RECORDS SHOWN.
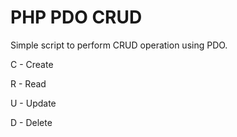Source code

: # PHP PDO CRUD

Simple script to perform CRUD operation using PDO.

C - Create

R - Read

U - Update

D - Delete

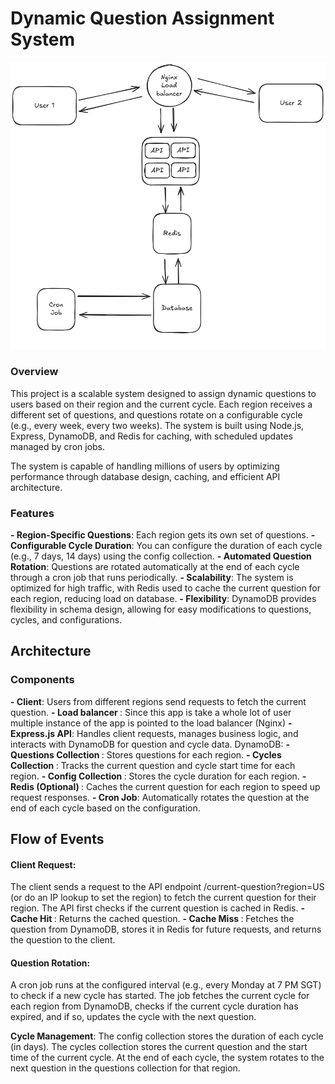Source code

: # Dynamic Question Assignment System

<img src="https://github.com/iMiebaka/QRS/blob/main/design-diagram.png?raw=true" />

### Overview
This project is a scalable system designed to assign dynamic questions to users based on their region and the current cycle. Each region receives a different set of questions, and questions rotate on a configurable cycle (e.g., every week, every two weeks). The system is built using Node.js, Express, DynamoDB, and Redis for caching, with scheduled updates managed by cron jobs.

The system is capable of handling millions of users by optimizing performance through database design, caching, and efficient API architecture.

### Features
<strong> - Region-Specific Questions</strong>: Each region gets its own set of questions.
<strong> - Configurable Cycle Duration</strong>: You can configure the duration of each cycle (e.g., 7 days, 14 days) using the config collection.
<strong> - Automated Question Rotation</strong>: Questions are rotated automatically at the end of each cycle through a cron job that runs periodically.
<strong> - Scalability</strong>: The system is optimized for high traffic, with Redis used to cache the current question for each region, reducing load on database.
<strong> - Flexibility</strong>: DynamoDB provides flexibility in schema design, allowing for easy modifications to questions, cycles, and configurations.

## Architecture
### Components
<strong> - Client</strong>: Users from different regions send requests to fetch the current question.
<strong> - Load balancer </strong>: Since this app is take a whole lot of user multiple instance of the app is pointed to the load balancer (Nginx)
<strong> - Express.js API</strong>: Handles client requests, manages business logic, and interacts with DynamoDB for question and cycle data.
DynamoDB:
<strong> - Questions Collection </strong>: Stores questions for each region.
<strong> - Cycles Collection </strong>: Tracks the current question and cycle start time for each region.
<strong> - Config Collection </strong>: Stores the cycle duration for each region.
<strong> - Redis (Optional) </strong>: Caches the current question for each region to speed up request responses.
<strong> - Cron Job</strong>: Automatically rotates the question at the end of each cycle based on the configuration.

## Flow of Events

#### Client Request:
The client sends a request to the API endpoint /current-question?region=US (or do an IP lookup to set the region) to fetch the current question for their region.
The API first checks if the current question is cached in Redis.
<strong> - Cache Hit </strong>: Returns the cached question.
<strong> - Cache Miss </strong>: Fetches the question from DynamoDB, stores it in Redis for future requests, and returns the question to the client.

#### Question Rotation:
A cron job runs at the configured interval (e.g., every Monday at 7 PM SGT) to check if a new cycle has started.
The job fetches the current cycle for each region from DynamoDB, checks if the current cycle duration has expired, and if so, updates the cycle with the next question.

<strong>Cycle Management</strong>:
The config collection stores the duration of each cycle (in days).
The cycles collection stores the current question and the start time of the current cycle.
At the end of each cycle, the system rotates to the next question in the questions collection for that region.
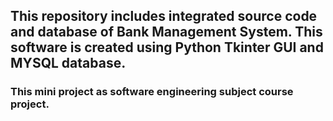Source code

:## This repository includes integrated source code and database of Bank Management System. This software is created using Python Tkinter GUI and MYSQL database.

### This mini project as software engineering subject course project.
---
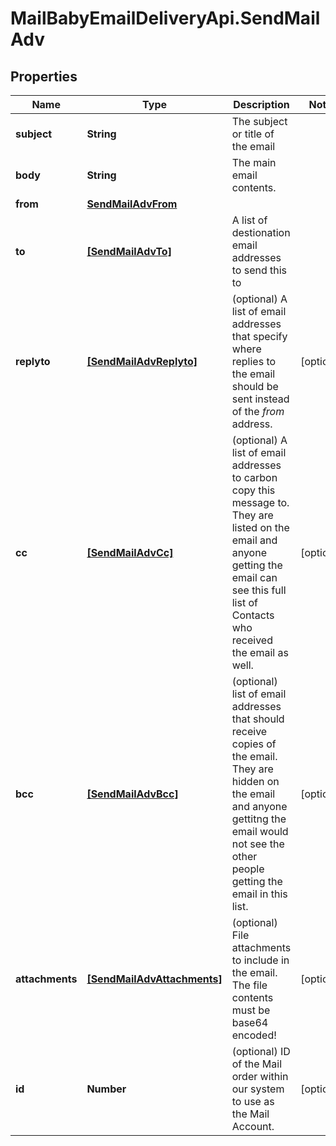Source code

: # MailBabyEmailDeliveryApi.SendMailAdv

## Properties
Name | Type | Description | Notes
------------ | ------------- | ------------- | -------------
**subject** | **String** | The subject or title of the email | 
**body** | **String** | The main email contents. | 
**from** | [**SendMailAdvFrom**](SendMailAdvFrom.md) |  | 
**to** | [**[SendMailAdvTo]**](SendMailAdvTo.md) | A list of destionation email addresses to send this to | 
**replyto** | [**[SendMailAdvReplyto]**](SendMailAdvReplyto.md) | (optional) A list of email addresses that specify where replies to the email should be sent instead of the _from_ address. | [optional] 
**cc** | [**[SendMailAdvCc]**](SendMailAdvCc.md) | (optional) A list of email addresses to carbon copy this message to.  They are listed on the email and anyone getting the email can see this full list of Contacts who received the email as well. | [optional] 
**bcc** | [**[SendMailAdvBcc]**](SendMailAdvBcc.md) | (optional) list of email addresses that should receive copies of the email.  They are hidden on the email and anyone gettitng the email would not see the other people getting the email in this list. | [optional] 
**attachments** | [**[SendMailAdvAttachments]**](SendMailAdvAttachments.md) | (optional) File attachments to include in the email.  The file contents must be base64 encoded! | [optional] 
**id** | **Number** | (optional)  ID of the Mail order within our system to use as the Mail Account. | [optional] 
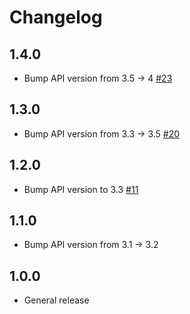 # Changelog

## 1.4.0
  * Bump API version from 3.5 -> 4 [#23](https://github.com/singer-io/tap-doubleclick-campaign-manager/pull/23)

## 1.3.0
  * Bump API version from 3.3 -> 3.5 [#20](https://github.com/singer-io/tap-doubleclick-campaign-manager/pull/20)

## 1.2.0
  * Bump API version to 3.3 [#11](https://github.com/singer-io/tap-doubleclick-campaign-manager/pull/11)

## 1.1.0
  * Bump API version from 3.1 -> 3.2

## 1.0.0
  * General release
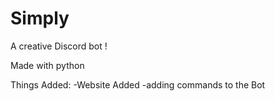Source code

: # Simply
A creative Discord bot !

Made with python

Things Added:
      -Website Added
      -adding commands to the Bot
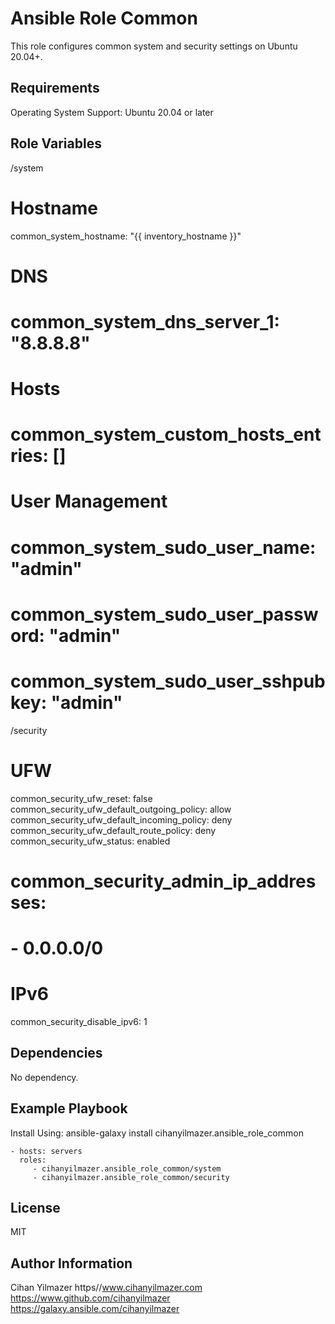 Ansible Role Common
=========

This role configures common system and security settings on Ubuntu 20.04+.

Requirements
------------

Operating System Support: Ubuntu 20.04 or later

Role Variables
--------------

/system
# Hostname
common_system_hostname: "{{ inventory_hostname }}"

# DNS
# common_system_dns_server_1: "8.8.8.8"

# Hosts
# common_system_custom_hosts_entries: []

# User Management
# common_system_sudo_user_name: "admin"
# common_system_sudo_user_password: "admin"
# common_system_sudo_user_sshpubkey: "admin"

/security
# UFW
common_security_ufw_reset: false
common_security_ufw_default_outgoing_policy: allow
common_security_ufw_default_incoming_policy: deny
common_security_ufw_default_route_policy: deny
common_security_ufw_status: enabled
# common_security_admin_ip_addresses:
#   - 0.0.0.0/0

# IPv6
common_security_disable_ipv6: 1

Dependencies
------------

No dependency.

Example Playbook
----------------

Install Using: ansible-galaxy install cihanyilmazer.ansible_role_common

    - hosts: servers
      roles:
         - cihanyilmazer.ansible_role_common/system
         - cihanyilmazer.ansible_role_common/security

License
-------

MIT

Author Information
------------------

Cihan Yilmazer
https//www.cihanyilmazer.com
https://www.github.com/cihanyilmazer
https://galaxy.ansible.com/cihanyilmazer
--
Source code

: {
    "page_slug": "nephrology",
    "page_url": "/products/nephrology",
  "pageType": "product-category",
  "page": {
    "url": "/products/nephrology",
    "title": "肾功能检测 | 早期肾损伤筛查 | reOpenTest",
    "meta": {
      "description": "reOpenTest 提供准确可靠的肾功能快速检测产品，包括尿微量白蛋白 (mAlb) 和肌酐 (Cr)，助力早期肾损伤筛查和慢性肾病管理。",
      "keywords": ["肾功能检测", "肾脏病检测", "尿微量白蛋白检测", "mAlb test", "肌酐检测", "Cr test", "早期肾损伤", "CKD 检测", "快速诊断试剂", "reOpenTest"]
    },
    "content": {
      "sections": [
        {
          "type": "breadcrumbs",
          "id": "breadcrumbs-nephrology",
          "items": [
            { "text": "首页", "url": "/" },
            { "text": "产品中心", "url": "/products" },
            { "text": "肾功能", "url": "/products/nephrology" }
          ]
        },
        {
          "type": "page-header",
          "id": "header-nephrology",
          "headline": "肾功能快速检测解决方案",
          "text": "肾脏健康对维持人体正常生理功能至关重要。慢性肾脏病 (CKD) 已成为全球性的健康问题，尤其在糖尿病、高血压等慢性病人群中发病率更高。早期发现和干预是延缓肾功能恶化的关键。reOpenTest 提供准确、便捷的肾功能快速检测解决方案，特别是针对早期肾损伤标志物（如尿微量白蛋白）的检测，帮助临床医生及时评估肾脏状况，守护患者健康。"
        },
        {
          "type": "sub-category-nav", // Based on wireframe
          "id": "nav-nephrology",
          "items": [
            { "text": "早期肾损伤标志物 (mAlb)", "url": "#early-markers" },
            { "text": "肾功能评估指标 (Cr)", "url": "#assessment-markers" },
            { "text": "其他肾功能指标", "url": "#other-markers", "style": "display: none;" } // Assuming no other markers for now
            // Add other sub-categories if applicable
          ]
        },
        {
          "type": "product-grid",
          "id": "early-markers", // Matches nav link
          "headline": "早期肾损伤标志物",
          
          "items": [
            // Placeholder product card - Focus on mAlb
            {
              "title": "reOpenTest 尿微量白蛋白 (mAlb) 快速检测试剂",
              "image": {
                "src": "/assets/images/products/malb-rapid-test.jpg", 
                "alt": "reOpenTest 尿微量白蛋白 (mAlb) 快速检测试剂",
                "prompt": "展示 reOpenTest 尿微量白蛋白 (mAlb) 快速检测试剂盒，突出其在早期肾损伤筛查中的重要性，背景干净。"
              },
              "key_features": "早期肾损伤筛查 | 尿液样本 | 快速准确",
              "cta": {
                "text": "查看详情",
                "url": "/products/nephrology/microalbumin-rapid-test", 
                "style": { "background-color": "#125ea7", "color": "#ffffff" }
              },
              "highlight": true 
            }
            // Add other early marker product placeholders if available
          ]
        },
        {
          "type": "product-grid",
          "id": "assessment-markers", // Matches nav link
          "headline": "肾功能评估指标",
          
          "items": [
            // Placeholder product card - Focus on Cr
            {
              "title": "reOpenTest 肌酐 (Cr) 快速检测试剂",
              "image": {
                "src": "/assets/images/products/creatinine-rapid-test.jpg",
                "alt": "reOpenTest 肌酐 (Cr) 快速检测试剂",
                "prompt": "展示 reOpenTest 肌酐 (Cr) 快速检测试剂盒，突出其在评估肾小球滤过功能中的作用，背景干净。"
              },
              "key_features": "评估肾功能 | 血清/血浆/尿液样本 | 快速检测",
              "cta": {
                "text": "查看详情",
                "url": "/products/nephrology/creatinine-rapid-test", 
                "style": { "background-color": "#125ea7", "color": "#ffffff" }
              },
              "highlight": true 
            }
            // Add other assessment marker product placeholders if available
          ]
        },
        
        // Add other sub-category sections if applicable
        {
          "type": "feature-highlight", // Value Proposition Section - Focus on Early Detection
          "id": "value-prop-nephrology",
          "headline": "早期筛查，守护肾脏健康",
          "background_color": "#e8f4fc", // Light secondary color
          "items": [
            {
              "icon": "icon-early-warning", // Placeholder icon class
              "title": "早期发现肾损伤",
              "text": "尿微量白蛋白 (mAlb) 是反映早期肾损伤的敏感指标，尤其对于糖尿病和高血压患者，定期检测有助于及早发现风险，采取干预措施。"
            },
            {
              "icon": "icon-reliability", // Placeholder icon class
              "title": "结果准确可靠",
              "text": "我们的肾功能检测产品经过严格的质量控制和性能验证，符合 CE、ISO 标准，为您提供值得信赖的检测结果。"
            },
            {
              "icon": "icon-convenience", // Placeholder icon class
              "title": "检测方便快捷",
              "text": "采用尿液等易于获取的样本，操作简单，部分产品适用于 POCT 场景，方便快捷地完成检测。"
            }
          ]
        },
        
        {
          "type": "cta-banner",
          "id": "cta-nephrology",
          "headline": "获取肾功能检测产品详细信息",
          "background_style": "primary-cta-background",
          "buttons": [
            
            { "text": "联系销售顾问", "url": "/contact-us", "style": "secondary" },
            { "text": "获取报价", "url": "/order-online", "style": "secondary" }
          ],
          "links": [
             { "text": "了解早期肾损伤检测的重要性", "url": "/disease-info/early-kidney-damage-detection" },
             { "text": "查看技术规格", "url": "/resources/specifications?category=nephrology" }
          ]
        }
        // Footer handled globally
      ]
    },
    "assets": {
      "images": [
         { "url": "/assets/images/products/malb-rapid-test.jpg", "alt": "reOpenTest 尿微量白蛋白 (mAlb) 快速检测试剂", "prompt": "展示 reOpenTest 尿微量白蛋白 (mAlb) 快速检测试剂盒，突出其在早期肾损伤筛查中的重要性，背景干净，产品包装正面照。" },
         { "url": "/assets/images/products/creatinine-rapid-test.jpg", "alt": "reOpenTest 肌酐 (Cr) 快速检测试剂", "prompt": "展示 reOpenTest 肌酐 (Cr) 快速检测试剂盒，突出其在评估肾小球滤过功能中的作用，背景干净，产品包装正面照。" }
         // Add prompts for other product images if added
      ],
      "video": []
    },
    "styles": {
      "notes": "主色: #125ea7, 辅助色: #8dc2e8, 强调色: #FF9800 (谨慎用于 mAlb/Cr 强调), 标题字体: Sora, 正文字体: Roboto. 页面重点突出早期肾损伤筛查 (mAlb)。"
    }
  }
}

WHAT TO DO. Find each line above that contains "card", and copy those lines.

ANSWER BELOW.
            // Placeholder product card - Focus on mAlb
            // Placeholder product card - Focus on Cr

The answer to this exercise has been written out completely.